Affected software versions

[farnsworth]

Since it didn't say in the summary:

Affected software versions

• Adobe Flash Player 10.3.181.23 and earlier versions for Windows, Macintosh, Linux and Solaris operating systems
• Adobe Flash Player 10.3.185.23 and earlier versions for Android

Re:Out of band?

[LO0G]

Before the patch is made, many of these exploits are not widely known. Sometimes they are, but normally they aren't.

As I understand it, the risk is that once the patch is published, the bad guys reverse engineer the patch and publish exploits for those patches (usually within 6 hours). So if you delay patching after a patch is made, you put your machines at increased risk. So scheduling an update so that IT folks have time to react is a good thing.

The one exception is when the exploit is published *before* the patch is published. In that case, it makes sense to push an out-of-band patch and to hell with the sysadmins schedule.

Re:And 64-bit Will Be Updated When?

[arth1]

Honest question: Why use an x64 browser?

Speed, for one thing. For Windows, here [favbrowser.com] is one benchmark that shows the rather significant difference. When on javascript heavy sites, having a 64-bit browser sure helps.

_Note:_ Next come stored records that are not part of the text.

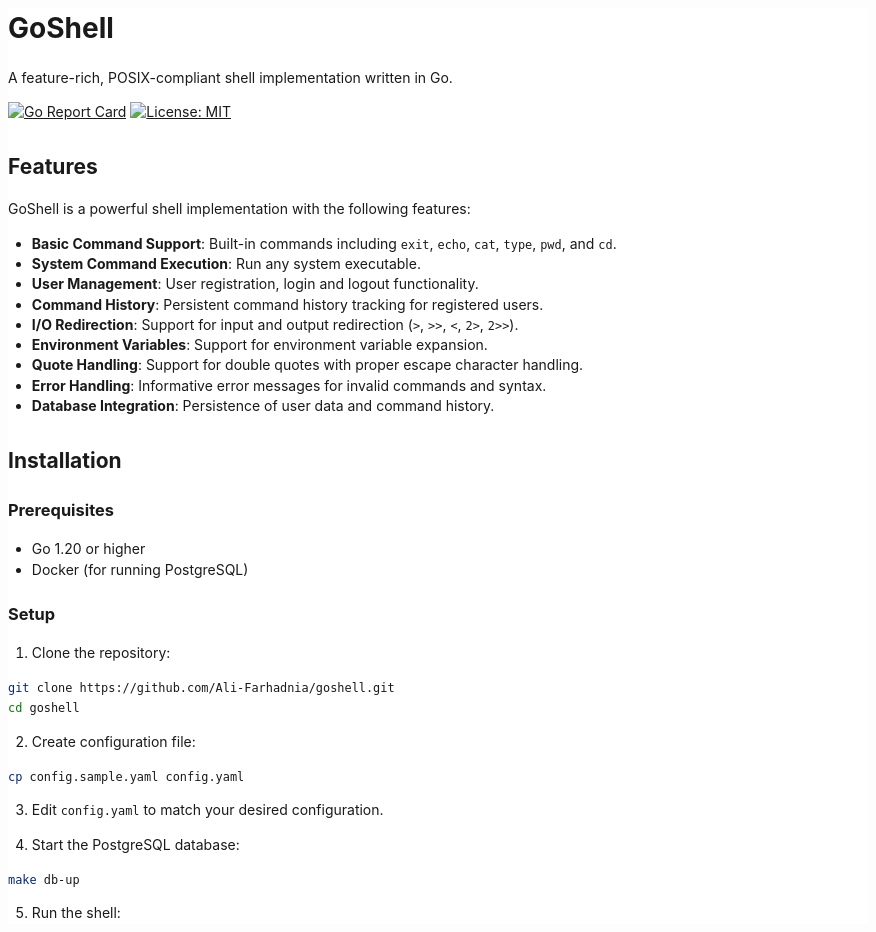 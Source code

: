 # GoShell

A feature-rich, POSIX-compliant shell implementation written in Go.

[![Go Report Card](https://goreportcard.com/badge/github.com/yourusername/goshell)](https://goreportcard.com/report/github.com/yourusername/goshell)
[![License: MIT](https://img.shields.io/badge/License-MIT-yellow.svg)](https://opensource.org/licenses/MIT)

## Features

GoShell is a powerful shell implementation with the following features:

- **Basic Command Support**: Built-in commands including `exit`, `echo`, `cat`, `type`, `pwd`, and `cd`.
- **System Command Execution**: Run any system executable.
- **User Management**: User registration, login and logout functionality.
- **Command History**: Persistent command history tracking for registered users.
- **I/O Redirection**: Support for input and output redirection (`>`, `>>`, `<`, `2>`, `2>>`).
- **Environment Variables**: Support for environment variable expansion.
- **Quote Handling**: Support for double quotes with proper escape character handling.
- **Error Handling**: Informative error messages for invalid commands and syntax.
- **Database Integration**: Persistence of user data and command history.

## Installation

### Prerequisites

- Go 1.20 or higher
- Docker (for running PostgreSQL)

### Setup

1. Clone the repository:

```bash
git clone https://github.com/Ali-Farhadnia/goshell.git
cd goshell
```

2. Create configuration file:

```bash
cp config.sample.yaml config.yaml
```

3. Edit `config.yaml` to match your desired configuration.

4. Start the PostgreSQL database:

```bash
make db-up
```

5. Run the shell:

For Linux, there are other considerations, like not having to install the whole 32-bit compatibility layer and libraries at all. Fedora, for example, won't install 32-bit support unless you explicitly tell it to. Being 64-bit only saves a lot of memory compared to being dual-stack.

For example, we still put 32-bit Office on our x64 desktops for plug-in and other compatibility.

The speed difference for large spreadsheets can be stupendous, in favour of 64-bit. Or running a text analysis on a book-sized document. I've ran 64-bit Office 2010 for quite a while, and haven't run into a single problem yet (well, 64-bit problem that is -- Office itself is another issue).